Mi ricordo del giubbetto color vinaccia di Carlino, ma prima bisogna parlare di lui. Il diminutivo non si riferiva all’età, ma alle dimensioni fisiche più congeniali all'ippica che al basket, unite all’aspetto mite e vagamente intimorito, in particolare dalle malattie. Diciamolo chiaramente: Carlino era ipocondriaco. Un termine di cui a nove o dieci anni non comprendevo il significato, ma esistono le storie proprio per arrampicarsi sulle parole difficili. Questa è una storia che dall'alto di quella parola difficile prova a guardare indietro, ai miei nove o dieci anni, e ci trova Carlino e il suo giubbetto di pelle color vinaccia.
Un giorno va dal medico, ormai era un habitué e l’altro lo prendeva un po’ in giro. “Come siamo eleganti oggi” gli disse vedendolo entrare con il giubbetto in questione; riluceva alla maniera delle auto appena uscite dal concessionario, la cerniera era chiusa fino al collo. Carlino ne era orgoglioso al punto da levarselo solamente per dormire, ma non escluderei che facesse anche da pigiama. L’aveva acquistato poche settimane prima in un negozietto frequentato da quelli che allora venivano chiamati capelloni. Carlino aveva ancora tutti i suoi capelli giallastri in testa, ma non poteva certo essere definito un capellone. Da quando qualcuno gli aveva detto che vivere in altura poteva comportare danni alla salute – non che provenisse da Lhasa, ma da Primolo, 1270 metri sul livello del mare – era sceso a fondovalle senza un preciso progetto, solo un vago ma determinato intento di salvarsi la pelle. Avrà avuto sì e no sessantacinque anni, pochi giorni dopo bussò alla porta della fattoria dei miei nonni. “Avete dei lavoretti da farmi fare?”

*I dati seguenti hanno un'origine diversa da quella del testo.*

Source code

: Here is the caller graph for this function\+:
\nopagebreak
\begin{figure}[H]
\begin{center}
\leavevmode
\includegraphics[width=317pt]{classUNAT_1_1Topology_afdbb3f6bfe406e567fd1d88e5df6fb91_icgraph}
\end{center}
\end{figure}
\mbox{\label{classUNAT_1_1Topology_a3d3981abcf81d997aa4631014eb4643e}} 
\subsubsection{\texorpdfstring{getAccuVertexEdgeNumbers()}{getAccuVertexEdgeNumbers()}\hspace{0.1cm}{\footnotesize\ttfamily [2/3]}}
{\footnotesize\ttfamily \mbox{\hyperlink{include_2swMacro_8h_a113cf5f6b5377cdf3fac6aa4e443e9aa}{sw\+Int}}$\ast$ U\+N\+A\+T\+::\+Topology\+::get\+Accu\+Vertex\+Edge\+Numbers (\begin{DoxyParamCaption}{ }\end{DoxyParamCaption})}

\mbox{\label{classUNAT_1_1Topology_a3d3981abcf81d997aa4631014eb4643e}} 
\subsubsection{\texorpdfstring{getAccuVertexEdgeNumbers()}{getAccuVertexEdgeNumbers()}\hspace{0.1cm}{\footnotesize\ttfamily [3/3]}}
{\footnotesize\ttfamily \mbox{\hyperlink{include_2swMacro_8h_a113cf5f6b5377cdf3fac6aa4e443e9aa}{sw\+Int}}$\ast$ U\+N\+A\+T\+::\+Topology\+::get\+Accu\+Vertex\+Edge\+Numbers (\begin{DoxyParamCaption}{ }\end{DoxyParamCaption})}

Credo fu la disposizione compassionevole di mia nonna (lei la chiamava carità cristiana) a far sì che alla fine adottassero quel bambino un po’ cresciuto, si fa per dire, consentendogli di abitare in due locali ricavati dalla legnaia. Condivideva con loro i pasti e perfino le puntate di Canzonissima sul televisore; le gambe delle gemelle Kessler erano troppo lunghe e scoperte per la nonna, ma non c'erano molte alternative nelle precoci sere invernali. Per sdebitarsi, Carlino portava le tre o quattro mucche al pascolo, e quando il sabato andava a Sondrio acquistava dei piccoli regali; in genere si trattava di novità tecnologiche, come l’accendifuoco elettrico da sostituire agli zolfanelli con cui avviare la cottura del minestrone. Poi passava in erboristeria e infine si soffermava di fronte alle vetrine dei negozi di abbigliamento, dove aveva adocchiato il giubbetto per il quale stava ricevendo i complimenti dal medico.

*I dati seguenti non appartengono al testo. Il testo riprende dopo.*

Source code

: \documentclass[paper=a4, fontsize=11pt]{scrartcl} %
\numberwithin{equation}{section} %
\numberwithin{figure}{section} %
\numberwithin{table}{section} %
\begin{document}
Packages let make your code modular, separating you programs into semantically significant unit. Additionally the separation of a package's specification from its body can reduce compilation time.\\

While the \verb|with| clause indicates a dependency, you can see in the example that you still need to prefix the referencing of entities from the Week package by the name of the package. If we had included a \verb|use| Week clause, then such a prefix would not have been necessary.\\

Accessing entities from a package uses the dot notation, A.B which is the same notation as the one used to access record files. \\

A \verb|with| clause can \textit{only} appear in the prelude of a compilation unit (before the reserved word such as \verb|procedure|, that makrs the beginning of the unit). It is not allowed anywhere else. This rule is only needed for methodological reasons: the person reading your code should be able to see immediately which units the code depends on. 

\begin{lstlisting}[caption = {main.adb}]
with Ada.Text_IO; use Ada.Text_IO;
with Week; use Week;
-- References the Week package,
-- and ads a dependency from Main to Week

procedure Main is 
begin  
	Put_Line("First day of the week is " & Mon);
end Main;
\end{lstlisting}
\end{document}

Carlino incassò soddisfatto l'apprezzamento, ma subito prese a esporre la nuova terribile minaccia che pendeva sul suo capo, anzi sul suo petto. Era infatti lì che gli doleva, dottore, è grave…? Il medico lo auscultò, gli provò la pressione con lo sfigmomanometro, un'altra parola difficile su cui non mi ero ancora arrampicato, già che c’era gli fece pure cacciare la lingua e dire trentatré, ma sembrava tutto in regola. Nel dubbio, gli prescrisse delle lastre toraciche e un elettrocardiogramma. Solo che anche quelli, quando ritornò sempre più allarmato con i referti, non rivelavano alcuna alterazione.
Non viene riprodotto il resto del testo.